Kikazaru: não ouço nada

- Primeiro, procurei na horizontal, na Terra, e depois de nada achar ergui os olhos para o Céu, em busca de uma única coisa a que o Homem não tivesse ainda dado um Nome, e também aí, na vertical, não achei mais nenhuma. Meu terceiro movimento foi buscar dentro de mim, mas aí também já não achei nada ainda Inominado. A coisa chocante que descobri foi: - Oh, o humano cobriu com Palavras todo o Cosmos, da objetividade da pedra, da formiga, da estrela à subjetividade dos sentimentos, sensações, pensamentos. E passou a se relacionar - mesmo aqueles que não Escrevem absolutamente nada, e apenas Falam - com os Nomes dados às Coisas como se fossem as Próprias Coisas. Mas nem tudo estava perdido para as palavras, porém, porque ouvi que, por trás do Visível, rumorejavam, no Invisível, ainda Coisas Inominadas. E exatamente onde, em que dimensões?
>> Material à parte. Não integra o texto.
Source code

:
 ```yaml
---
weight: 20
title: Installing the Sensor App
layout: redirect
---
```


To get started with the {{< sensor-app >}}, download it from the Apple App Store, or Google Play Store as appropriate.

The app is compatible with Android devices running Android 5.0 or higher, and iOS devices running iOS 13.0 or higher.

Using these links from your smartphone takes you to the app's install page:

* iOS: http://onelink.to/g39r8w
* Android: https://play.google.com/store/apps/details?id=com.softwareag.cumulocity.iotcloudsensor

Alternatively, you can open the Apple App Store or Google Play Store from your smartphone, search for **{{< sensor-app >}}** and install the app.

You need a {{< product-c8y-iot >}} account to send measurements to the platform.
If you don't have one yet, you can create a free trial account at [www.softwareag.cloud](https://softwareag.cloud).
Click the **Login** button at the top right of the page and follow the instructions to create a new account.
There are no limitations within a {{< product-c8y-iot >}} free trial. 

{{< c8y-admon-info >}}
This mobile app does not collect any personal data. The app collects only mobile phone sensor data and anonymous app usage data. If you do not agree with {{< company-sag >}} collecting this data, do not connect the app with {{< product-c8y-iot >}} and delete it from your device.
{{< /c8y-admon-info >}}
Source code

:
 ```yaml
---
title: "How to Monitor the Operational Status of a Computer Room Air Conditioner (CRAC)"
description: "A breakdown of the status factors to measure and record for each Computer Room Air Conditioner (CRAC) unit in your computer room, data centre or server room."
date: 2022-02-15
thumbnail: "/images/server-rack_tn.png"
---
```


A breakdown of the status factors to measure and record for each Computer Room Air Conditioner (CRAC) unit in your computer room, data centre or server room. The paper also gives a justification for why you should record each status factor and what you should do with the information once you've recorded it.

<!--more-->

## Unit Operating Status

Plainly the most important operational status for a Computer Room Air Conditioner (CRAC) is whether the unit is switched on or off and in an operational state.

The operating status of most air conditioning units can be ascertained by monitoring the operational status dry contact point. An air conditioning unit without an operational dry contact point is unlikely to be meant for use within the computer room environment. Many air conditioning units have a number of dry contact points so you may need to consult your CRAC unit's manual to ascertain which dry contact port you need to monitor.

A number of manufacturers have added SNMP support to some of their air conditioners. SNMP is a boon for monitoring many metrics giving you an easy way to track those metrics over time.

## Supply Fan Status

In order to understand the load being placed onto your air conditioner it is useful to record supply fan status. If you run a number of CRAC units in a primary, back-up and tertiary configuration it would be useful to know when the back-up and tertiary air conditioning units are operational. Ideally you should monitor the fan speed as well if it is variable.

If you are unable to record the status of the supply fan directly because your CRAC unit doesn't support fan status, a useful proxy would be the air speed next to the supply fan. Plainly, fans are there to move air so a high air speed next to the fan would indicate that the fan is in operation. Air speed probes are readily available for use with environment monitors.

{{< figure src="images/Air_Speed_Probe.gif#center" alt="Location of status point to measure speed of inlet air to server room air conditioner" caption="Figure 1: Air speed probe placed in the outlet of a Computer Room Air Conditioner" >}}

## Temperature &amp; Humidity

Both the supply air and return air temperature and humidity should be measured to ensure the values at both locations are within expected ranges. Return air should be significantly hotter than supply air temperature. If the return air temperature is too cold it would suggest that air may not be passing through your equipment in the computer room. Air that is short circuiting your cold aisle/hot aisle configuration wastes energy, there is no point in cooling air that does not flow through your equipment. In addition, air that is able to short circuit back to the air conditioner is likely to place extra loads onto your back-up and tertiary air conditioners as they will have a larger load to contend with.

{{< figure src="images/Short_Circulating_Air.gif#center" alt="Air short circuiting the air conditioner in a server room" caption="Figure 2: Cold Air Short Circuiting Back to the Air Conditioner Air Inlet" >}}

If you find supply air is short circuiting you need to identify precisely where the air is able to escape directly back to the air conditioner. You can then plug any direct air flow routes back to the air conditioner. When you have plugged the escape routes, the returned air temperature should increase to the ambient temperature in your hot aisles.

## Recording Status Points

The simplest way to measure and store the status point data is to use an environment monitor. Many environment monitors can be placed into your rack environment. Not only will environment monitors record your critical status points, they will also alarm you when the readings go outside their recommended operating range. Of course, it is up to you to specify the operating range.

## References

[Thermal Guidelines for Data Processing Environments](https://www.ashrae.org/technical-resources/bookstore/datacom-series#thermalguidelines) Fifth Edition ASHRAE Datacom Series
Numa dessas dimensões, por fora de mim, no chamado Mundo, por entre as grades da jaula que aprisiona e define o território do espaçotempo – e na outra, dentro de mim, no micromundo que sou, por entre as grades da outra jaula em que os Sentidos despejam, após recolher no exterior, aquilo com que alimentam a Mente - onde são forjadas as Palavras e os Nomes dados as Coisas. As principais consequências dessas descobertas foram duas: a primeira, que as Palavras ocultam as Coisas de nós, atribuindo a elas arbitrariamente Nomes que certamente não são os delas e provavelmente elas não têm - a segunda, que as Palavras devem ser usadas não para Dizer, designativamente, nomeando, as Coisas, pois é assim que as ocultam - mas, em uma grande reviravolta como que pelo avesso do próprio homem, para perguntar e ouvir delas mesmas os seus possíveis Nomes - se elas, coisas, têm nomes. Mas isso é praticamente passar a habitar, em Si mesmo & no Mundo, como que em um, chamemos assim, Estado de Graça. Para ter o direito de receber as Revelações desse Estado, o primeiro passo que dei foi - abrir mão, no ato da criação, da condição autoatribuída de Criador: e busquei me tornar um simples Receptor, para permitir o nascimento, em Mim - abolido o Eu, ao máximo - de um Dom - o Dom de atuar meramente como um Meio, mero Transmissor humano aos outros homens do que as Coisas Sem Nome se consentissem des-velar a mim sobre suas verdadeiras, digamos, naturezas. E foi assim que passaram a surgir, aqui e ali, nos livros visíveis de Andara, os livros que

escrevo, frases como: - Coisas sem nome estão passando. E foi assim que surgiu Viagem a Andara oO livro invisível, o nãolivro, que não é escrito, no qual, pela ausência das palavras, não há Nomes: só uma Ausência e a impossibilidade de nomear. Mas essa Ausência não sendo um Nada e sim sendo a real Presença das coisas, objetivas & subjetivas, em sua dimensão de Inomeadas, e assim Abertas-em-si-mesmas. Pois estando todo o Visível ocultado pelas Palavras/ Nomes - as Coisas Sem Nome só podem se manifestar Invisivelmente.

As Coisas sob as Palavras Desse modo foi que tentei, através de Andara me libertar da armadilha de ocultar as Coisas sob as Palavras. Mas, vejam, tudo isso que foi dito aqui ainda é o território povoado pelo dizer das palavras – e, como nos livros visíveis de Andara, aqueles que são escritos, é justo reconhecer que elas, as palavras, podem, sim, ser usadas, desde que não para ocultar as coisas. Mas como meio de Trans-figuração do Visível das Coisas pelo qual elas, certamente, sob a aparência de Si se ocultam de nós. Podemos beber nas margens das nossas vidas em vasilhas ou apenas na concha das mãos – o importante é não perder de vista que o fundamental, em nós, humanos, é a Sede. Então, nem como o macaco Iwazaru e nem como o macaco Kikazaru, vou matar a minha sede de brincar encerrando esta página abrindo as portas chinesas do meu próprio Empório Celestial de Conhecimento Benevolente, e dizer que os homens se dividem em: a) aqueles que têm cabeça grande b) os que celebram na praia a sorte de terem naufragado em uma ilha de canibais na época em que praticam o jejum c) os que se recusam a acender palitos de fósforos no Ártico e) os que só existem em nossos sonhos f) aqueles que proíbem os cães de uivarem para a lua cheia g) os que não se reconhecem nos espelhos h) os que vivem desde já como futuros sobrev iventes do Apocalipse i) Não quer experimentar? Experimente, continue. E ouse ir além do Z.